La digitalizzazione e i big data aprono nuove possibilità nel gestire e progettare le infrastrutture

La digitalizzazione e i big data aprono nuove possibilità nel gestire e progettare le infrastrutture

I nuovi strumenti alla base delle moderne infrastrutture

La digitalizzazione e la gestione dei big-data aprono nuove prospettive nel settore delle infrastrutture. Sistemi di monitoraggio e diagnosi possono essere implementati con quelli di gestione del traffico, fornendo strutture moderne ed efficienti al paese. L’Università può fare molto, ben oltre la formazione di nuove competenze*

Nel sistema economico europeo, ossia in uno spazio dove le merci e le persone si muovono sempre più velocemente e sempre più liberamente, le infrastrutture viarie e ferroviarie rappresentano a tutti gli effetti lo scheletro dell’Unione e dei singoli paesi che ne fanno parte. È quindi evidente come un sistema infrastrutturale efficiente e ben manutenuto impatti in maniera sostanziale sull’economia, rendendo più efficace la mobilità di persone e merci. Inoltre, un sistema infrastrutturale razionale e funzionale permette di ridurre l’impatto ambientale del trasporto e renderlo più sostenibile.
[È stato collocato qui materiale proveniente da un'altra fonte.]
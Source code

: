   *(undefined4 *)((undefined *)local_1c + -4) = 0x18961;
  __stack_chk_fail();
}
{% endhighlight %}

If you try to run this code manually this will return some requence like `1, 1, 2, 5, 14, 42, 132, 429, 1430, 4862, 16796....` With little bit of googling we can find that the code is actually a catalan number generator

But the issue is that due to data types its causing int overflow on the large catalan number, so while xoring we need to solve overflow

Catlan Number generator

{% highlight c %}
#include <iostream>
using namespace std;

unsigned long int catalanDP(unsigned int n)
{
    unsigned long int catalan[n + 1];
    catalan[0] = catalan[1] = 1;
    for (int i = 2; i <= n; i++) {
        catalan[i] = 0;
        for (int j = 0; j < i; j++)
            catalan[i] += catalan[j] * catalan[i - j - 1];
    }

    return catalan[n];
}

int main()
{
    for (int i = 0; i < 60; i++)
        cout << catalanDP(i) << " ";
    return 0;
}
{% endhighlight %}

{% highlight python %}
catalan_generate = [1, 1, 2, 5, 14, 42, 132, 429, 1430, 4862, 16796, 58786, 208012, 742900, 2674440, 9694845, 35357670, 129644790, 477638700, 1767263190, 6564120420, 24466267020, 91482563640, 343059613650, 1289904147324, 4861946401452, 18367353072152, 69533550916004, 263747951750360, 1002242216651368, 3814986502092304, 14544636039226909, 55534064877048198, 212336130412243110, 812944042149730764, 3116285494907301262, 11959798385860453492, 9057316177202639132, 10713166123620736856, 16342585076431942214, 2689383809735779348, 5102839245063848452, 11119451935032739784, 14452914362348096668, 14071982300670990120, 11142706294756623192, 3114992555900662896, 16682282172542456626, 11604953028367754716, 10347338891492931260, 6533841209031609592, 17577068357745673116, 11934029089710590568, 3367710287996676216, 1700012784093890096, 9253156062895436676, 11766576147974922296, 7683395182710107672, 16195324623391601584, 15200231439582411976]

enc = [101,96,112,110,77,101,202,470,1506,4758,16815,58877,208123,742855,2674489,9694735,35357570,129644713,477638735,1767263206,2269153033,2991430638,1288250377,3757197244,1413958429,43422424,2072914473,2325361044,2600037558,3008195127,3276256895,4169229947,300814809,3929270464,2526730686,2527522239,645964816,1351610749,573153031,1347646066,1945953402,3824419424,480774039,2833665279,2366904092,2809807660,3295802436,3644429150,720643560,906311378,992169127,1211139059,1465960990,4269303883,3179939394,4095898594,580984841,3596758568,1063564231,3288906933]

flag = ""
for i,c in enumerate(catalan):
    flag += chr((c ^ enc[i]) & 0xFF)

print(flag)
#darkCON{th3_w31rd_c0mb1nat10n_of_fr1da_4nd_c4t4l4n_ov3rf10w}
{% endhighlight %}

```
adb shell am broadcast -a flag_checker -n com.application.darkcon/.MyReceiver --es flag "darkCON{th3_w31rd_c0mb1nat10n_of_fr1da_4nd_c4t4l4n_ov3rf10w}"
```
In Italia, come nella gran parte dei paesi europei, molti dei manufatti che compongono il sistema viario e ferroviario sono stati realizzati tra gli anni Sessanta e Settanta del secolo scorso e hanno quindi superato o stanno per raggiungere i cinquanta anni di vita. Da qui la necessità non solo di ammodernare l’esistente, ma anche di implementare una nuova logica di progettazione, manutenzione e gestione che guardi al sistema nel suo complesso e non solo alla singola opera. Che tenga conto delle possibilità aperte dalle nuove tecnologie, prima fra tutte la digitalizzazione e la capacità di gestione di grandi quantità di dati. Inoltre è bene ricordare come le reti stradali e ferroviarie siano sistemi in cui la ridondanza, spesso, non è economicamente sostenibile. Da qui la necessità di eseguire un’analisi attenta dell’impatto economico, locale e globale.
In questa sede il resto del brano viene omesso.